Environnement

Changement climatique en Afrique : Alerte rouge aux inondations

La succession des inondations au Cameroun, au Tchad et en République centrafricaine commande des actions vigoureuses pour réduire leur impact sur les économies de la sous-région. Le FMI est ferme : des solutions urgentes sont nécessaires face à cette menace climatique.

La succession des inondations au Cameroun, au Tchad, en République centrafricaine, etc. commande des actions vigoureuses pour réduire l’impact de ce phénomène sur les économies de la sous-région.  Dans son dernier rapport sur les perspectives économiques régionales intitulé « Afrique subsaharienne, entre réformes et grandes espérances », publié récemment, le Fonds monétaire international (FMI) est ferme :  l’Afrique de l’Ouest et l’Afrique centrale « souffrent aussi de graves inondations, avec plus d’un million de personnes gravement touchées rien qu’au Nigéria». 

Du côté du Tchad, le gouvernement évalue à près de 1,5 million les personnes déjà affectées par les inondations, avec 145 personnes décédées et 70 000 maisons détruites.

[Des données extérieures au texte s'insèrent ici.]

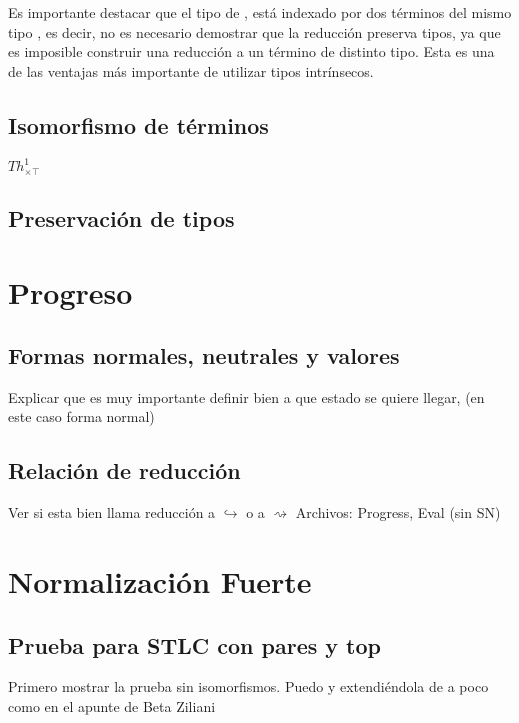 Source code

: \documentclass[]{report}
\begin{document}
	Es importante destacar que el tipo de \AgdaDatatype{$\_\hookrightarrow\_$}, está indexado por dos términos del mismo tipo , es decir, no es necesario demostrar que la reducción preserva tipos, ya que es imposible construir una reducción a un término de distinto tipo.
	Esta es una de las ventajas más importante de utilizar tipos intrínsecos.
	
	
	\subsection{Isomorfismo de términos}
	
	$Th^1_{\times\top}$
	
	
	
	
	
	\subsection{Preservación de tipos}
	
	\section{Progreso}
	
	\subsection{Formas normales, neutrales y valores}
	Explicar que es muy importante definir bien a que estado se quiere llegar, (en este caso forma normal)
	
	
	\subsection{Relación de reducción}
	Ver si esta bien llama reducción a $\hookrightarrow$ o a $\rightsquigarrow$
	Archivos: Progress, Eval (sin SN)
	
	\section{Normalización Fuerte}
	
	\subsection{Prueba para STLC con pares y top}
	Primero mostrar la prueba sin isomorfismos. Puedo y extendiéndola de a poco como en el apunte de Beta Ziliani
\end{document}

Toujours dans ce pays, « les inondations ont également détruit des ponts et des routes. Les vallées des rivières Wadi sont pleines et difficiles à traverser, ce qui complique encore l’acheminement de l’aide dans la région soudanaise du Darfour », écrit l’institution de Bretton Woods.

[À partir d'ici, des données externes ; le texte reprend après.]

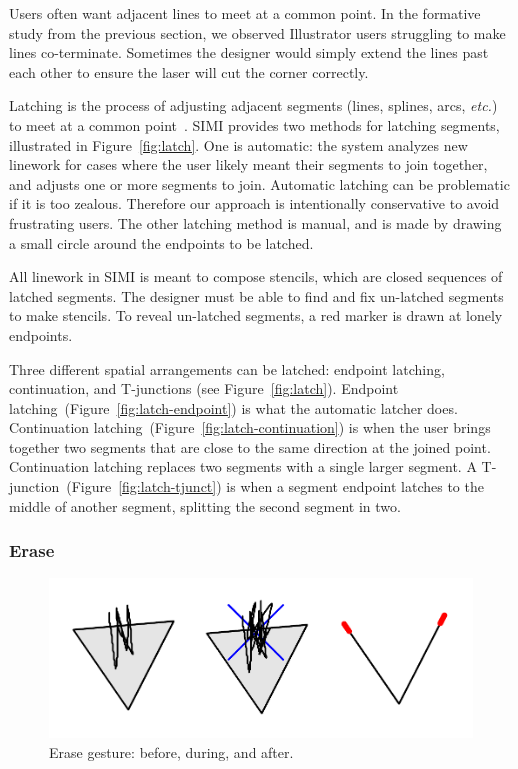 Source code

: \documentclass{article}
\begin{document}
Users often want adjacent lines to meet at a common point. In the
formative study from the previous section, we observed Illustrator
users struggling to make lines co-terminate. Sometimes the designer
would simply extend the lines past each other to ensure the laser will
cut the corner correctly.

Latching is the process of adjusting adjacent segments (lines,
splines, arcs, \textit{etc.}) to meet at a common
point~\cite{herot-latch-corners}. SIMI provides two methods for
latching segments, illustrated in Figure~\ref{fig:latch}. One is
automatic: the system analyzes new linework for cases where the user
likely meant their segments to join together, and adjusts one or more
segments to join. Automatic latching can be problematic if it is too
zealous. Therefore our approach is intentionally conservative to avoid
frustrating users. The other latching method is manual, and is made by
drawing a small circle around the endpoints to be latched.

All linework in SIMI is meant to compose stencils, which are closed
sequences of latched segments. The designer must be able to find and
fix un-latched segments to make stencils. To reveal un-latched
segments, a red marker is drawn at lonely endpoints.

Three different spatial arrangements can be latched: endpoint
latching, continuation, and T-junctions (see
Figure~\ref{fig:latch}). Endpoint
latching~(Figure~\ref{fig:latch-endpoint}) is what the automatic
latcher does. Continuation
latching~(Figure~\ref{fig:latch-continuation}) is when the user brings
together two segments that are close to the same direction at the
joined point. Continuation latching replaces two segments with a
single larger segment. A T-junction~(Figure~\ref{fig:latch-tjunct}) is
when a segment endpoint latches to the middle of another segment,
splitting the second segment in two.

\subsubsection{Erase}

\begin{figure}[h]
  \centering
  \includegraphics[width=0.9\linewidth]{img/erase-all.pdf}
  \caption{Erase gesture: before, during, and after.}
  \label{fig:erase}
\end{figure}
\end{document}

Au Cameroun, notamment dans la région de l’Extrême-Nord, principalement dans le département du Mayo-Danay, les populations des 11 arrondissements de cette unité administrative ont également les pieds dans l’eau. Selon le bilan rendu public par les autorités locales lors d’une réunion du Comité mixte de prévention et de lutte contre les inondations, l’on dénombre près de 180 000 sinistrés, 11 morts et 18 blessés.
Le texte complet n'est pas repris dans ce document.